Source texts of formatted documents:

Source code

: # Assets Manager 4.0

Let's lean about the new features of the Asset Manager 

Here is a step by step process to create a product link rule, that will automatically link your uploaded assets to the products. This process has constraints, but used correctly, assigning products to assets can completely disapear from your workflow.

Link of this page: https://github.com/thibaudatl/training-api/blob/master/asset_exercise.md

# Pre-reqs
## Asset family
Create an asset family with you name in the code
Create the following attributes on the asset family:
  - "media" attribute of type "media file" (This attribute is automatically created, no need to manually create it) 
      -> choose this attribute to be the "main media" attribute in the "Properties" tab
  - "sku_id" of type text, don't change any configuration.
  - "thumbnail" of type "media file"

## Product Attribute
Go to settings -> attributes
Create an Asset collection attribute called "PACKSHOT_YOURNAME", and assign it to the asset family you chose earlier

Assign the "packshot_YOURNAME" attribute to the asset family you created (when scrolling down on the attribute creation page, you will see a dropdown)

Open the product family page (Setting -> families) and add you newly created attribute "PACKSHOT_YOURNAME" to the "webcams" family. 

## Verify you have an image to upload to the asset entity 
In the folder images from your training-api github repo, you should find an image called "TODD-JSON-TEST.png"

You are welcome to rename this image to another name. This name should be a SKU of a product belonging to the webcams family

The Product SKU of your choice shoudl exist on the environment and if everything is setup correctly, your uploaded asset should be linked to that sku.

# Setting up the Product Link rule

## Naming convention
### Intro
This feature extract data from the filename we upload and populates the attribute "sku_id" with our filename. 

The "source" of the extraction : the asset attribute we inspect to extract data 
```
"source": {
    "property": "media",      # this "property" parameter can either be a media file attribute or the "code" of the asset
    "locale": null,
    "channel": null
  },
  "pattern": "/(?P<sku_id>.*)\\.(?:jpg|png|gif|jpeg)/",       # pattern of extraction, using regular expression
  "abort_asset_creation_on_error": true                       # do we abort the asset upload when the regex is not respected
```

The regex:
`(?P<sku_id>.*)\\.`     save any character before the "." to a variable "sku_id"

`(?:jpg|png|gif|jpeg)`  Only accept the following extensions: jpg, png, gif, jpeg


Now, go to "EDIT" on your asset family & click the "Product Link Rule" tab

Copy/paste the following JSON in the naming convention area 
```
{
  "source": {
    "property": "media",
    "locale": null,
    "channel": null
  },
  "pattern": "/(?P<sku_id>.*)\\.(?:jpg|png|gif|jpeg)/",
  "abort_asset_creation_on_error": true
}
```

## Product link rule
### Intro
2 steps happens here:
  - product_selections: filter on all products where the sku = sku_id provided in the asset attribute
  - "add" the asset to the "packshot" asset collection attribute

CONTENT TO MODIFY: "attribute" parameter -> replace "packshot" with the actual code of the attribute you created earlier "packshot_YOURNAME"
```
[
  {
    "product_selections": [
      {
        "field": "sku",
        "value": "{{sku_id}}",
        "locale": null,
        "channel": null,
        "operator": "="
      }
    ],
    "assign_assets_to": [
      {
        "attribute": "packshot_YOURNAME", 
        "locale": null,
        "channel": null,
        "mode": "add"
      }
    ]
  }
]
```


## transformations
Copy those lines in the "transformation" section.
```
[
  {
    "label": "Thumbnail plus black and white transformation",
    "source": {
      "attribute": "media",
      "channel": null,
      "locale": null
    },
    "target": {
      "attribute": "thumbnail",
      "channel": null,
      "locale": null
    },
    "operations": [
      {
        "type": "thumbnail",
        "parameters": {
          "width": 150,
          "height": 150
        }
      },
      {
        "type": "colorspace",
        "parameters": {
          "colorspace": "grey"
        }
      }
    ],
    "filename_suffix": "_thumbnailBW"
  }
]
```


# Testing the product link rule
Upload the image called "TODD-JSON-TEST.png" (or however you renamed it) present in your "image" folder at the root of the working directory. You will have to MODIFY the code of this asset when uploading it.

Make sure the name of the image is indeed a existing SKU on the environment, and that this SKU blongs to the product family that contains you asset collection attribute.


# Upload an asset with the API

TASK TO CARRY OUT:
Find each line in the records that includes the word "TODD". Report the total and nothing more.

SOLUTION FOR THIS PROBLEM:
2